Retype all of the lines below with no changes.

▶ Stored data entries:
━━━━━━━━━━━━━━━━

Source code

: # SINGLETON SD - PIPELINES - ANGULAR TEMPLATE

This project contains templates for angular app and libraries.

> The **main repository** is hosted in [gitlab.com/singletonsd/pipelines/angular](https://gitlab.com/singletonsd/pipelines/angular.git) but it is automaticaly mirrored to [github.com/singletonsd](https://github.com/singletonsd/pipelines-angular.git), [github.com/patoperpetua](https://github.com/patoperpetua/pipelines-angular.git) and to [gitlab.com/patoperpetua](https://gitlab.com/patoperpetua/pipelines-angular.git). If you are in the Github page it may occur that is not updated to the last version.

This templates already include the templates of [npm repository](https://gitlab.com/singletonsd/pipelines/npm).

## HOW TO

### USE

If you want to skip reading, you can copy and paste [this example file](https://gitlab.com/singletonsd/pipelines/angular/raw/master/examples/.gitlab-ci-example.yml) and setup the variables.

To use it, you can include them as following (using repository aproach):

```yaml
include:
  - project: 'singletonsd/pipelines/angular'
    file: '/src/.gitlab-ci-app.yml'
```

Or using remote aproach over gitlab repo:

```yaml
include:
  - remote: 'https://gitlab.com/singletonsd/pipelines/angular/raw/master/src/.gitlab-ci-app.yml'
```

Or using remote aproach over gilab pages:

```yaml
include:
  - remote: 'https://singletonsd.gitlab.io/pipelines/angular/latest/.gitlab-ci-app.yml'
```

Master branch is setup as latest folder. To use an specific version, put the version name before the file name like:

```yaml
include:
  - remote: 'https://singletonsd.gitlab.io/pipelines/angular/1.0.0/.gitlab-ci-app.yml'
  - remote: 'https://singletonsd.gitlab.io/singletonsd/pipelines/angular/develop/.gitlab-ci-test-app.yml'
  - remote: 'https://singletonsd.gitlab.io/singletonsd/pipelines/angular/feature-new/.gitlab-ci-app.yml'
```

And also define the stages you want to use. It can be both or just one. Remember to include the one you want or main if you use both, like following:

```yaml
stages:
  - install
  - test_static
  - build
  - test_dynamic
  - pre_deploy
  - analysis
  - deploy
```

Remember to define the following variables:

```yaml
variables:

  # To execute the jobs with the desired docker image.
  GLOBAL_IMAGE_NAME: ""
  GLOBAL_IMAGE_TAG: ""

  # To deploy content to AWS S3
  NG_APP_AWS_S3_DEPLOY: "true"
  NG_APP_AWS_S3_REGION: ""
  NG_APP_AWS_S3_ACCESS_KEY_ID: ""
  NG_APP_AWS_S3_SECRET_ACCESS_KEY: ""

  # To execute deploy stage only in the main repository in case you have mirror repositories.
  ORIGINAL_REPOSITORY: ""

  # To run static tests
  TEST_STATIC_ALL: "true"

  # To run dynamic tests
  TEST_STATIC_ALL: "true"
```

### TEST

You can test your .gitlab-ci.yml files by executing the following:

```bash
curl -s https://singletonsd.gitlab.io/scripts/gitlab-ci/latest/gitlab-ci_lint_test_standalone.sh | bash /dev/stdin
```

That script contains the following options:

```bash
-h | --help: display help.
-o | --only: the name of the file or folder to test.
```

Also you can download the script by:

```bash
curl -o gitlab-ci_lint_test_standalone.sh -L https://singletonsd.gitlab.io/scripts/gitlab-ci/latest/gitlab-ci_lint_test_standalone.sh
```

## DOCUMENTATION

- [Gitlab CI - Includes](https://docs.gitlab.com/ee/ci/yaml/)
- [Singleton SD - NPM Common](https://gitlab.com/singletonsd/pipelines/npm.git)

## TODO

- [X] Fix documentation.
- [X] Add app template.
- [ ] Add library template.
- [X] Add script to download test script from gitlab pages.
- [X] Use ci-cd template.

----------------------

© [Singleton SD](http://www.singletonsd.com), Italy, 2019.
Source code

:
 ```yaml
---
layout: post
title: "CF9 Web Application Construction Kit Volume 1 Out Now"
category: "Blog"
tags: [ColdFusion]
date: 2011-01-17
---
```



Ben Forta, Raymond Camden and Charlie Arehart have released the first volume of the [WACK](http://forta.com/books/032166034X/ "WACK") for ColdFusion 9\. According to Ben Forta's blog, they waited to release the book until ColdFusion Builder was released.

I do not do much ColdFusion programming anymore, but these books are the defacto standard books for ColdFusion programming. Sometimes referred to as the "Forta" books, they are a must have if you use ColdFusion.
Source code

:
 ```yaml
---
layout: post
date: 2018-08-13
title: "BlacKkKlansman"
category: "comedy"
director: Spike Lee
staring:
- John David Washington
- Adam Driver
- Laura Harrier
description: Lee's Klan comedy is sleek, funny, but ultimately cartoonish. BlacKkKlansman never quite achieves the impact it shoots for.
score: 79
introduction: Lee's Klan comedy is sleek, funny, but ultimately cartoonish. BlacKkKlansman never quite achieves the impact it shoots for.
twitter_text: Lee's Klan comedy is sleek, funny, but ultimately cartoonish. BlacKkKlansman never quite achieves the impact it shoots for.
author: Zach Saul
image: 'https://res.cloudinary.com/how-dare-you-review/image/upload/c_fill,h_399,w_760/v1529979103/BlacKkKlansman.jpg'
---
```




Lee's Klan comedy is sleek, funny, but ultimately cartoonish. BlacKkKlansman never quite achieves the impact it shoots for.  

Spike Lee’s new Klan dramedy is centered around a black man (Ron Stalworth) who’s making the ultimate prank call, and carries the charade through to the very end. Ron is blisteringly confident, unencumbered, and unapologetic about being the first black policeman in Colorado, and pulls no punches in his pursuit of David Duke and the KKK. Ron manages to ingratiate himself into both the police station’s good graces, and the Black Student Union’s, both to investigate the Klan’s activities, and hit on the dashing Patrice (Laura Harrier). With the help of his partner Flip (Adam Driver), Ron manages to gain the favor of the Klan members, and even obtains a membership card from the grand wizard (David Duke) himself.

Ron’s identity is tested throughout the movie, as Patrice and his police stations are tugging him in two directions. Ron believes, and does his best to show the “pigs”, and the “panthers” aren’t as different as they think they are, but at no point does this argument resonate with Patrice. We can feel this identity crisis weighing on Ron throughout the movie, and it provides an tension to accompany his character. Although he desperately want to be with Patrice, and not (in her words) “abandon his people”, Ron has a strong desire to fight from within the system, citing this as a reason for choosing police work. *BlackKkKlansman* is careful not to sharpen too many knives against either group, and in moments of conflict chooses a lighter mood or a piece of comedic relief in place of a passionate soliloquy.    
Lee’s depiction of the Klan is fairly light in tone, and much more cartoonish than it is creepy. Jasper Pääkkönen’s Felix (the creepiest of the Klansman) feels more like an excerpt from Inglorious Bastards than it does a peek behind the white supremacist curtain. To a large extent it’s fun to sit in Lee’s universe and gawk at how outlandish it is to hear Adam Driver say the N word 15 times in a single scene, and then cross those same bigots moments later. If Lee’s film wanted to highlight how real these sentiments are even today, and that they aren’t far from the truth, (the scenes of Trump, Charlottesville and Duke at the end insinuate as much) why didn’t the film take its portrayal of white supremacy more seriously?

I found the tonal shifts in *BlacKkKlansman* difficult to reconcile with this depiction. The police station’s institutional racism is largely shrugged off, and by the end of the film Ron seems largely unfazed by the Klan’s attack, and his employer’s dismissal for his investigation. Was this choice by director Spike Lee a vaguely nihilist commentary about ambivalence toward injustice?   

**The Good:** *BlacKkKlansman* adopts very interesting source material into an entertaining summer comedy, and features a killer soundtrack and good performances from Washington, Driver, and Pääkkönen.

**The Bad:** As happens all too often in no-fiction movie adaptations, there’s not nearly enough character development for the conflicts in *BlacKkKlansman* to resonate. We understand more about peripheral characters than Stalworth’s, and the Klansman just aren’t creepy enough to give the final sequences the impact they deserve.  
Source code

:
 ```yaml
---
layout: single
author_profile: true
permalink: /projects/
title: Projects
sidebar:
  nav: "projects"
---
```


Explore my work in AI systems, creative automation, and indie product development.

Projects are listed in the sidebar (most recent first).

━━━━━━━━━━━━━━━━

▶ WRITTEN RESPONSE:
Source code

: # SINGLETON SD - PIPELINES - ANGULAR TEMPLATE

This project contains templates for angular app and libraries.

> The **main repository** is hosted in [gitlab.com/singletonsd/pipelines/angular](https://gitlab.com/singletonsd/pipelines/angular.git) but it is automaticaly mirrored to [github.com/singletonsd](https://github.com/singletonsd/pipelines-angular.git), [github.com/patoperpetua](https://github.com/patoperpetua/pipelines-angular.git) and to [gitlab.com/patoperpetua](https://gitlab.com/patoperpetua/pipelines-angular.git). If you are in the Github page it may occur that is not updated to the last version.

This templates already include the templates of [npm repository](https://gitlab.com/singletonsd/pipelines/npm).

## HOW TO

### USE

If you want to skip reading, you can copy and paste [this example file](https://gitlab.com/singletonsd/pipelines/angular/raw/master/examples/.gitlab-ci-example.yml) and setup the variables.

To use it, you can include them as following (using repository aproach):

```yaml
include:
  - project: 'singletonsd/pipelines/angular'
    file: '/src/.gitlab-ci-app.yml'
```

Or using remote aproach over gitlab repo:

```yaml
include:
  - remote: 'https://gitlab.com/singletonsd/pipelines/angular/raw/master/src/.gitlab-ci-app.yml'
```

Or using remote aproach over gilab pages:

```yaml
include:
  - remote: 'https://singletonsd.gitlab.io/pipelines/angular/latest/.gitlab-ci-app.yml'
```

Master branch is setup as latest folder. To use an specific version, put the version name before the file name like:

```yaml
include:
  - remote: 'https://singletonsd.gitlab.io/pipelines/angular/1.0.0/.gitlab-ci-app.yml'
  - remote: 'https://singletonsd.gitlab.io/singletonsd/pipelines/angular/develop/.gitlab-ci-test-app.yml'
  - remote: 'https://singletonsd.gitlab.io/singletonsd/pipelines/angular/feature-new/.gitlab-ci-app.yml'
```

And also define the stages you want to use. It can be both or just one. Remember to include the one you want or main if you use both, like following:

```yaml
stages:
  - install
  - test_static
  - build
  - test_dynamic
  - pre_deploy
  - analysis
  - deploy
```

Remember to define the following variables:

```yaml
variables:

  # To execute the jobs with the desired docker image.
  GLOBAL_IMAGE_NAME: ""
  GLOBAL_IMAGE_TAG: ""

  # To deploy content to AWS S3
  NG_APP_AWS_S3_DEPLOY: "true"
  NG_APP_AWS_S3_REGION: ""
  NG_APP_AWS_S3_ACCESS_KEY_ID: ""
  NG_APP_AWS_S3_SECRET_ACCESS_KEY: ""

  # To execute deploy stage only in the main repository in case you have mirror repositories.
  ORIGINAL_REPOSITORY: ""

  # To run static tests
  TEST_STATIC_ALL: "true"

  # To run dynamic tests
  TEST_STATIC_ALL: "true"
```

### TEST

You can test your .gitlab-ci.yml files by executing the following:

```bash
curl -s https://singletonsd.gitlab.io/scripts/gitlab-ci/latest/gitlab-ci_lint_test_standalone.sh | bash /dev/stdin
```

That script contains the following options:

```bash
-h | --help: display help.
-o | --only: the name of the file or folder to test.
```

Also you can download the script by:

```bash
curl -o gitlab-ci_lint_test_standalone.sh -L https://singletonsd.gitlab.io/scripts/gitlab-ci/latest/gitlab-ci_lint_test_standalone.sh
```

## DOCUMENTATION

- [Gitlab CI - Includes](https://docs.gitlab.com/ee/ci/yaml/)
- [Singleton SD - NPM Common](https://gitlab.com/singletonsd/pipelines/npm.git)

## TODO

- [X] Fix documentation.
- [X] Add app template.
- [ ] Add library template.
- [X] Add script to download test script from gitlab pages.
- [X] Use ci-cd template.

----------------------

© [Singleton SD](http://www.singletonsd.com), Italy, 2019.
Source code

:
 ```yaml
---
layout: post
title: "CF9 Web Application Construction Kit Volume 1 Out Now"
category: "Blog"
tags: [ColdFusion]
date: 2011-01-17
---
```



Ben Forta, Raymond Camden and Charlie Arehart have released the first volume of the [WACK](http://forta.com/books/032166034X/ "WACK") for ColdFusion 9\. According to Ben Forta's blog, they waited to release the book until ColdFusion Builder was released.

I do not do much ColdFusion programming anymore, but these books are the defacto standard books for ColdFusion programming. Sometimes referred to as the "Forta" books, they are a must have if you use ColdFusion.
Source code

:
 ```yaml
---
layout: post
date: 2018-08-13
title: "BlacKkKlansman"
category: "comedy"
director: Spike Lee
staring:
- John David Washington
- Adam Driver
- Laura Harrier
description: Lee's Klan comedy is sleek, funny, but ultimately cartoonish. BlacKkKlansman never quite achieves the impact it shoots for.
score: 79
introduction: Lee's Klan comedy is sleek, funny, but ultimately cartoonish. BlacKkKlansman never quite achieves the impact it shoots for.
twitter_text: Lee's Klan comedy is sleek, funny, but ultimately cartoonish. BlacKkKlansman never quite achieves the impact it shoots for.
author: Zach Saul
image: 'https://res.cloudinary.com/how-dare-you-review/image/upload/c_fill,h_399,w_760/v1529979103/BlacKkKlansman.jpg'
---
```




Lee's Klan comedy is sleek, funny, but ultimately cartoonish. BlacKkKlansman never quite achieves the impact it shoots for.  

Spike Lee’s new Klan dramedy is centered around a black man (Ron Stalworth) who’s making the ultimate prank call, and carries the charade through to the very end. Ron is blisteringly confident, unencumbered, and unapologetic about being the first black policeman in Colorado, and pulls no punches in his pursuit of David Duke and the KKK. Ron manages to ingratiate himself into both the police station’s good graces, and the Black Student Union’s, both to investigate the Klan’s activities, and hit on the dashing Patrice (Laura Harrier). With the help of his partner Flip (Adam Driver), Ron manages to gain the favor of the Klan members, and even obtains a membership card from the grand wizard (David Duke) himself.

Ron’s identity is tested throughout the movie, as Patrice and his police stations are tugging him in two directions. Ron believes, and does his best to show the “pigs”, and the “panthers” aren’t as different as they think they are, but at no point does this argument resonate with Patrice. We can feel this identity crisis weighing on Ron throughout the movie, and it provides an tension to accompany his character. Although he desperately want to be with Patrice, and not (in her words) “abandon his people”, Ron has a strong desire to fight from within the system, citing this as a reason for choosing police work. *BlackKkKlansman* is careful not to sharpen too many knives against either group, and in moments of conflict chooses a lighter mood or a piece of comedic relief in place of a passionate soliloquy.    
Lee’s depiction of the Klan is fairly light in tone, and much more cartoonish than it is creepy. Jasper Pääkkönen’s Felix (the creepiest of the Klansman) feels more like an excerpt from Inglorious Bastards than it does a peek behind the white supremacist curtain. To a large extent it’s fun to sit in Lee’s universe and gawk at how outlandish it is to hear Adam Driver say the N word 15 times in a single scene, and then cross those same bigots moments later. If Lee’s film wanted to highlight how real these sentiments are even today, and that they aren’t far from the truth, (the scenes of Trump, Charlottesville and Duke at the end insinuate as much) why didn’t the film take its portrayal of white supremacy more seriously?

I found the tonal shifts in *BlacKkKlansman* difficult to reconcile with this depiction. The police station’s institutional racism is largely shrugged off, and by the end of the film Ron seems largely unfazed by the Klan’s attack, and his employer’s dismissal for his investigation. Was this choice by director Spike Lee a vaguely nihilist commentary about ambivalence toward injustice?   

**The Good:** *BlacKkKlansman* adopts very interesting source material into an entertaining summer comedy, and features a killer soundtrack and good performances from Washington, Driver, and Pääkkönen.

**The Bad:** As happens all too often in no-fiction movie adaptations, there’s not nearly enough character development for the conflicts in *BlacKkKlansman* to resonate. We understand more about peripheral characters than Stalworth’s, and the Klansman just aren’t creepy enough to give the final sequences the impact they deserve.  
Source code

:
 ```yaml
---
layout: single
author_profile: true
permalink: /projects/
title: Projects
sidebar:
  nav: "projects"
---
```


Explore my work in AI systems, creative automation, and indie product development.

Projects are listed in the sidebar (most recent first).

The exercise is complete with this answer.